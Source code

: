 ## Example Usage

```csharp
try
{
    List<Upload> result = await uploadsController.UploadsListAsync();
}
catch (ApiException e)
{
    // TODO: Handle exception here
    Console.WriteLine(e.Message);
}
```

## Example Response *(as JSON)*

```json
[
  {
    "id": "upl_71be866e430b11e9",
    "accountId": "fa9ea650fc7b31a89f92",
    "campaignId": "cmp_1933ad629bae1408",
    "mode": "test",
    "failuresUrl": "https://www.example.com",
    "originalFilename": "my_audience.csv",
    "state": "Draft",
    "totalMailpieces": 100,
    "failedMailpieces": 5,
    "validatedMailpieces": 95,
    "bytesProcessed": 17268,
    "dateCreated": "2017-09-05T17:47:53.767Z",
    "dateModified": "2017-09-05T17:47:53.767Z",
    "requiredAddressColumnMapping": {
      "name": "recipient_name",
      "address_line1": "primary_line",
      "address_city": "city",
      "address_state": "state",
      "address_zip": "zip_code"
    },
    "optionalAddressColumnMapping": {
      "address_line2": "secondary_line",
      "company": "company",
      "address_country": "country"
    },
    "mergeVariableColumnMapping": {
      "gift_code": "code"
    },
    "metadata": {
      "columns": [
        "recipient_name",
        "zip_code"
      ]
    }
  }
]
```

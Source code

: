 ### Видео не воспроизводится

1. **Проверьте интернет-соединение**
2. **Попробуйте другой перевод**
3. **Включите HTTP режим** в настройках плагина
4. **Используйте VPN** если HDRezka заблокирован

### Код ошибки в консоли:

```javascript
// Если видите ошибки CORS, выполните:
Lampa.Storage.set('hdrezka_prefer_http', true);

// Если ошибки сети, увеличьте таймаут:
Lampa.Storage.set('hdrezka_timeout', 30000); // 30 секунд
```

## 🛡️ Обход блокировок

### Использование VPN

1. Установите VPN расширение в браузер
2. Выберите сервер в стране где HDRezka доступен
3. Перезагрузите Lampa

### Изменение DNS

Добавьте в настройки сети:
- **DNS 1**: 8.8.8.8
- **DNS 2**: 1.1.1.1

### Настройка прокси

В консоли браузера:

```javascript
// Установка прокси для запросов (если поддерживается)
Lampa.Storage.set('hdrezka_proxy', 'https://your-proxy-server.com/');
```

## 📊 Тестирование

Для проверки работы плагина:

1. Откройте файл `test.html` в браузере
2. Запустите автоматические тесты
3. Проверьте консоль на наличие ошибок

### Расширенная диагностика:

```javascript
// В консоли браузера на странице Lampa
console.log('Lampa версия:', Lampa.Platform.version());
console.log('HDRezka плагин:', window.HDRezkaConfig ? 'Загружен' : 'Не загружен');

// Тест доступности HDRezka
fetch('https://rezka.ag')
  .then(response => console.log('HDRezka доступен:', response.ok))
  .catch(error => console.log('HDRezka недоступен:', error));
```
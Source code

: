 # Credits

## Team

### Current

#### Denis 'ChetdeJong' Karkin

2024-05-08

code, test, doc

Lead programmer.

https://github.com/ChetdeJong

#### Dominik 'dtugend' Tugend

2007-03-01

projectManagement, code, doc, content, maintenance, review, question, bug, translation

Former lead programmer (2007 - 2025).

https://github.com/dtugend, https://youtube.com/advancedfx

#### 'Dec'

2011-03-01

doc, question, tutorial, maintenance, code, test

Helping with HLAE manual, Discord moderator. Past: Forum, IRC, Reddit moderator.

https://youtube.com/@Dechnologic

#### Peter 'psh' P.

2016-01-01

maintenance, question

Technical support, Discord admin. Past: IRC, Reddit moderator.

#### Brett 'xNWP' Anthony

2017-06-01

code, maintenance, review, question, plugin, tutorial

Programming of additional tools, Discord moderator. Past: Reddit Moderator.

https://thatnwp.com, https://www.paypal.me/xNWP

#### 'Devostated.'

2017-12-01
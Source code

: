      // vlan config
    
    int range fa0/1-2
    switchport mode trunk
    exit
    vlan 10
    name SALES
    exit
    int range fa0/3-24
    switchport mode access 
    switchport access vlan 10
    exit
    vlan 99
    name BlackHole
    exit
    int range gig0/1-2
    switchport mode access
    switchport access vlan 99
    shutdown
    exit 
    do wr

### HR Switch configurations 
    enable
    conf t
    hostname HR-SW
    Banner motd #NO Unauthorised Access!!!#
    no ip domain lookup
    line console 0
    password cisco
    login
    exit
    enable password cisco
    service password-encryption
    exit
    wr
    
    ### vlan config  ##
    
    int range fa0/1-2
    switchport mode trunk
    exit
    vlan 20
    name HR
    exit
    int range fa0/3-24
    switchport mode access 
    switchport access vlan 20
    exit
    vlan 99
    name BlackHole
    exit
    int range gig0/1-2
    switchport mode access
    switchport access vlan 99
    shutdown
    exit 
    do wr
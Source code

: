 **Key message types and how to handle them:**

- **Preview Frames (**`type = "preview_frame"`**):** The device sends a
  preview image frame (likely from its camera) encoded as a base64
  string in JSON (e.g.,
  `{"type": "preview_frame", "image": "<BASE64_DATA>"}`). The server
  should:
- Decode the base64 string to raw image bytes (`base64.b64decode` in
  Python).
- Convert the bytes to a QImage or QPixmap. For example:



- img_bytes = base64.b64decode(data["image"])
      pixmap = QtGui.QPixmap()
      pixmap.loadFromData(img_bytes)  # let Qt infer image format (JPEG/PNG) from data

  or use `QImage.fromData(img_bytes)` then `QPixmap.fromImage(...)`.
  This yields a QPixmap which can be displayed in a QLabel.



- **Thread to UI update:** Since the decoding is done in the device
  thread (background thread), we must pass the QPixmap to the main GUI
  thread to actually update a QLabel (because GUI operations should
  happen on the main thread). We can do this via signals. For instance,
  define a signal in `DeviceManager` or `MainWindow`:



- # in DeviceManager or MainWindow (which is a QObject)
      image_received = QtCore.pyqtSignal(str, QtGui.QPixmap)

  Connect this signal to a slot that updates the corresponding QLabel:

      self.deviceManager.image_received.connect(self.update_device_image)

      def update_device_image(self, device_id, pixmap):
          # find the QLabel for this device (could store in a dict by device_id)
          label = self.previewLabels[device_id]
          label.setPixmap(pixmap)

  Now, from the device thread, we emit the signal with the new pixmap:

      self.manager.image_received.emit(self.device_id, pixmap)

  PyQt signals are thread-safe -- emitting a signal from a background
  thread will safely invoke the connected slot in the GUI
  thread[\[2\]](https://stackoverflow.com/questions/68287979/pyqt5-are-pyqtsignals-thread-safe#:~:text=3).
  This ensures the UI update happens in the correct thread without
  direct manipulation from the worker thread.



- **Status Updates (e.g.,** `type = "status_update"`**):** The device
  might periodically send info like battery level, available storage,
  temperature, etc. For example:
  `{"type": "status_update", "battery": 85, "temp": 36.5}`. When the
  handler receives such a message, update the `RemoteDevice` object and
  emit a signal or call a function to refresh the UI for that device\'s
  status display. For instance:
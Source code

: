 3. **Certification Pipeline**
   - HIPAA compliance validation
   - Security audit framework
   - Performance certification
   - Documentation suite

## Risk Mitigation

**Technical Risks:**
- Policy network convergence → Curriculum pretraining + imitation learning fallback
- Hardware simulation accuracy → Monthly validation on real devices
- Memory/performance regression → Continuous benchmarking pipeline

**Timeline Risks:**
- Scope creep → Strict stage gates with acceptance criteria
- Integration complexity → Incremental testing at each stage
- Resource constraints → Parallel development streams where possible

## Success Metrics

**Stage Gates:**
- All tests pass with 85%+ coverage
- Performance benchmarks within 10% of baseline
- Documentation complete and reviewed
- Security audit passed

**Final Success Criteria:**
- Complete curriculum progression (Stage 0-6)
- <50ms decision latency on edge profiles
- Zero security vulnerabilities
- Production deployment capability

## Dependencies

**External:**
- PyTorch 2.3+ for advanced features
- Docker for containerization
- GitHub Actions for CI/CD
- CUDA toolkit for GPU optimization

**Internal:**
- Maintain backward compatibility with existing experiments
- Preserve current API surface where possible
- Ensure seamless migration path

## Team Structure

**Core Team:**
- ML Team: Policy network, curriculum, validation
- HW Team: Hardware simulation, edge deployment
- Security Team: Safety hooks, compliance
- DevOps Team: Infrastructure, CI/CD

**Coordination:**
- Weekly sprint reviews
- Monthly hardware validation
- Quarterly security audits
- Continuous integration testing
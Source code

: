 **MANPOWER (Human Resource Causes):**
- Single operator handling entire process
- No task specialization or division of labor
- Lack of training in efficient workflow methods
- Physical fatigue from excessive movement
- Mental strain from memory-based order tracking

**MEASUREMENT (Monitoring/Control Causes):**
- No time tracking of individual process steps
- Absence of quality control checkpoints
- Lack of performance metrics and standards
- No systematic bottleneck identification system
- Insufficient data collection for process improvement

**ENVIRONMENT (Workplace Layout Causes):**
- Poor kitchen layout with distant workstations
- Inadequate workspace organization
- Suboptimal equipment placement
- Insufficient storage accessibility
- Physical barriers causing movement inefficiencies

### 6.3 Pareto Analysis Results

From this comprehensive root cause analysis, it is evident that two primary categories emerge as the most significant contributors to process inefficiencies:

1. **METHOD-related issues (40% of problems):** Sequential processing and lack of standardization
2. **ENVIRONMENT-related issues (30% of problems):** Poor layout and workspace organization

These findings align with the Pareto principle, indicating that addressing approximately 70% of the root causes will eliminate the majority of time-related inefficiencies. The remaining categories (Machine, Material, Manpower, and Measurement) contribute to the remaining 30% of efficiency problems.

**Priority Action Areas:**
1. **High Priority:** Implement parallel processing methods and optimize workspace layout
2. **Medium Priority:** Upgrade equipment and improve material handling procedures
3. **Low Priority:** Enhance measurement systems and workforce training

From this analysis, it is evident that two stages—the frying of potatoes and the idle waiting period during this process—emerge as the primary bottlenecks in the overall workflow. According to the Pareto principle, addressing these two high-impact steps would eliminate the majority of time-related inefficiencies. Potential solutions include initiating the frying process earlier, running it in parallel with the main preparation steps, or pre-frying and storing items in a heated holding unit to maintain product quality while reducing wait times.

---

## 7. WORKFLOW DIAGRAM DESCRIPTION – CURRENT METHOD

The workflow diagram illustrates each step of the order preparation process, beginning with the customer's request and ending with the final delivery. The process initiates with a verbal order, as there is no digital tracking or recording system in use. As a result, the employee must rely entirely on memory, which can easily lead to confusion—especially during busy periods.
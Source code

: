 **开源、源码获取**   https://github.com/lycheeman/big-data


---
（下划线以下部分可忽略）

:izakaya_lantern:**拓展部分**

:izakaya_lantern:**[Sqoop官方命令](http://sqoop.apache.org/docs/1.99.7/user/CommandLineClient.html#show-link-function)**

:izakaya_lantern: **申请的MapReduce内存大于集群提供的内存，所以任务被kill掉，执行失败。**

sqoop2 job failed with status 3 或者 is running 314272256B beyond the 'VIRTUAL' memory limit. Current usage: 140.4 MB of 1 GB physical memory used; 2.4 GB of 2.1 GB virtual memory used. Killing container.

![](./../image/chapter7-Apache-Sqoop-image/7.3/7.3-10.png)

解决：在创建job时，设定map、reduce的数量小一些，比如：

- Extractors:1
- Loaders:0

# # # # #

* _What the task asks_:
From the listing above, find the number of lines with the word "Monthly" in them. Answer with the number only.

* _Written answer_:
2